In my field research among Chinese immigrants in the early 2000s, I found the prevalent debt-driven migration phenomenon among the Fujian Chinese in Japan. More than one interviewee specifically pointed out that Japan was not the ideal destination for international migration because it was not an immigrant country and did not provide amnesty or opportunities to attain legal status. The United States, Canada, and Australia were more attractive places for long-term settlement. They came to Japan, however, because of their debts from failed entrepreneurial ventures. Japan was closer and thought to have more temporary jobs. Older male migrants were especially likely to come to Japan because of debts. They sometimes risked clandestine border entry due to desperation. Nian’s case was typical. A forty-six-year-old man from Changle County, Nian landed in Japan with over RMB 500,000 (6.5 million yen) in debts. He had operated a pearl farm in the early and mid 1990s. In 1995, that coastal region of China experienced the biggest hurricane in over a century. In just hours, he lost everything. “A wave swept everything away. I owed people 200,000 yuan [RMB, about US$25,000 at that time].” Without any disaster insurance, he could not possibly stay and pay off the debt. He fled. After borrowing an additional RMB 200,000, he chose to migrate to Japan by boat in 1996. The journey was not an easy one. In Zhejiang Province, their boat was detained, and they were fined RMB 30,000. Fearing debt collectors and not wanting to go home, he waited there for several months. Eventually he boarded a boat again but had to abort his plan several times over a two-month stretch. When the voyage finally happened, it took ten days to reach the coast of Japan. He worked at construction sites after arriving, and by the time I interviewed him in 2004, he had successfully paid off all his debts.

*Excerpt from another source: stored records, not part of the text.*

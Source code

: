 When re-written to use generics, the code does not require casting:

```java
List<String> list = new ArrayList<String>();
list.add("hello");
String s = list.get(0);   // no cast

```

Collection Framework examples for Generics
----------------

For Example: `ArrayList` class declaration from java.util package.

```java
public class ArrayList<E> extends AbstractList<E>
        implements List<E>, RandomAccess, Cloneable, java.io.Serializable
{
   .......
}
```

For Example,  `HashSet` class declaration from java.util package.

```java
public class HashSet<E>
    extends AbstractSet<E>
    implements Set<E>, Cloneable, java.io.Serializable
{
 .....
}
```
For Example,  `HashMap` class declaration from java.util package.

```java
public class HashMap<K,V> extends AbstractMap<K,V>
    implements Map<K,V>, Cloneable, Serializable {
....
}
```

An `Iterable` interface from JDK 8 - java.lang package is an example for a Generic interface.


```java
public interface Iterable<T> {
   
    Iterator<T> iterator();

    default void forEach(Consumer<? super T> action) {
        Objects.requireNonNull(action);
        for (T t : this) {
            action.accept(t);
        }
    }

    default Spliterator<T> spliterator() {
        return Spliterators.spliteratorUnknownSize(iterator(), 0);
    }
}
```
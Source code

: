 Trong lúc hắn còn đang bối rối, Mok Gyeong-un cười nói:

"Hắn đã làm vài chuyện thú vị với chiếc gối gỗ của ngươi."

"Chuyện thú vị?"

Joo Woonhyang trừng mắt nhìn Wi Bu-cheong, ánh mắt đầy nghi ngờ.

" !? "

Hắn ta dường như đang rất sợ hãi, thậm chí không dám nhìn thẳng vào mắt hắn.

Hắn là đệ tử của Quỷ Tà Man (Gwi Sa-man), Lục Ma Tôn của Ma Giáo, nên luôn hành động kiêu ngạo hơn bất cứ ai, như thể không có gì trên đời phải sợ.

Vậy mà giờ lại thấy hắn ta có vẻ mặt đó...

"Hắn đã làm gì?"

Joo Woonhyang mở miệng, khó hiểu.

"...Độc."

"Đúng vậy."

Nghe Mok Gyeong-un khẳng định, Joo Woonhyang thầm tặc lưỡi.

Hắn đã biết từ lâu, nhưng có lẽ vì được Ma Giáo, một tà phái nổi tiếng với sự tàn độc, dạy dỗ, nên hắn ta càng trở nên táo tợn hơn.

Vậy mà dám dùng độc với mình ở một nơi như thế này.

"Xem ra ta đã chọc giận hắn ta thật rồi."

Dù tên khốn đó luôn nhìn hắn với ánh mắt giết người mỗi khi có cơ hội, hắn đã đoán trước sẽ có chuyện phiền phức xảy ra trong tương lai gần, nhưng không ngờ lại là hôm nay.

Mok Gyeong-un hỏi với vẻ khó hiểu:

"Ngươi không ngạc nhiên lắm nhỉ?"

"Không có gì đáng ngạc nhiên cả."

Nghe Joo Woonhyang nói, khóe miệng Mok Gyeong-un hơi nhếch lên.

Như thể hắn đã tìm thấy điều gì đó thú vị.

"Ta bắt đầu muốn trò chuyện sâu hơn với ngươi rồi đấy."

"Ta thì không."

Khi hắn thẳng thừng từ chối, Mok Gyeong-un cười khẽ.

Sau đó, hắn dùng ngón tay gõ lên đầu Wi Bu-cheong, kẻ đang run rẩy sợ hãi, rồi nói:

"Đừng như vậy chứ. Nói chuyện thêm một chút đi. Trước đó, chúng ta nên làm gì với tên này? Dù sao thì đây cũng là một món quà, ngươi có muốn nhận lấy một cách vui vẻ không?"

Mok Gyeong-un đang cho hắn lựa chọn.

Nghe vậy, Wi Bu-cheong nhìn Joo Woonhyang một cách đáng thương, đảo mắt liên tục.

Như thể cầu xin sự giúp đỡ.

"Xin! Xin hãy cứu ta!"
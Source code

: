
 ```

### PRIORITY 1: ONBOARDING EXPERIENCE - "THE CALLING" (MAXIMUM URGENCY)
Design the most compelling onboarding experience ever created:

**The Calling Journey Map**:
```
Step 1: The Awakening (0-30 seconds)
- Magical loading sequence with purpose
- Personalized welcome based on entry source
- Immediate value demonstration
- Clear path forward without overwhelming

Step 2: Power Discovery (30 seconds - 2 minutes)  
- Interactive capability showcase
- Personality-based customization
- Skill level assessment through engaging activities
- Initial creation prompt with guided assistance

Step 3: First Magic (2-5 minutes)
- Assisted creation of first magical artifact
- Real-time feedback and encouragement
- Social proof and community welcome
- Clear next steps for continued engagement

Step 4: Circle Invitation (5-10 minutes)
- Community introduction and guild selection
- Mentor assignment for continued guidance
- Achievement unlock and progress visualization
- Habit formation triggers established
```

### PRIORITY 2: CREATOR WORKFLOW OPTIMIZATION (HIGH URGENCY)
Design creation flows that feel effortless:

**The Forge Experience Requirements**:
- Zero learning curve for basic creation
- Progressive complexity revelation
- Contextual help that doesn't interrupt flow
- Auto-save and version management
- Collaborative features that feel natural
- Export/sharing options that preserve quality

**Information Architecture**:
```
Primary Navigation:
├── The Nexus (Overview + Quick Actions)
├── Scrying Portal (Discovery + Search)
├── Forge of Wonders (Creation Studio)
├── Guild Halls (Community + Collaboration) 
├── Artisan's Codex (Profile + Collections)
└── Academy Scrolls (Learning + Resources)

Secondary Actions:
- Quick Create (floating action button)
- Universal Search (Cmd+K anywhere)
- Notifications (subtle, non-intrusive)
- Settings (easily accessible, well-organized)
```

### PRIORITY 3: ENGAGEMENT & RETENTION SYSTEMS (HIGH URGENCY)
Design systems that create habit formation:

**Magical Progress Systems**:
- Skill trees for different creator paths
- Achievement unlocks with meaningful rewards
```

Economic incentives have also driven hundreds of thousands of Brazilians with Japanese ancestry to Japan. Commonly called Nikkei Brazilians, these migrants and their families did not perceive Japan as the “land of [their] ancestors” but as the “land of yen.” They wanted to “make the maximum in the minimum [amount] of time” (Ishi 2003, 76). Most Nikkei Brazilians were placed in manufacturing jobs through labor brokers as soon as they arrived. For them, earning a monthly salary in Japan was a thrilling experience. Roberto, a young Nikkei man who did not manage to enter a university in Brazil, worked at a computer shop installing equipment after high school. His income was the equivalent of about US$250 a month. His parents ran a small grocery store, but it did not go well and they became insolvent. Because of debt, his mother and Roberto applied for the Nikkei recruitment program. He arrived in Japan when he was nineteen and worked on an assembly line at a factory that made parts for an electronics manufacturing company. Although he had no clue what he was making exactly, he was enthralled by the wages. “I made close to 30 man [about US$2,500] a month. That was ten times as much as I made at home! I was, ‘wow.’ ”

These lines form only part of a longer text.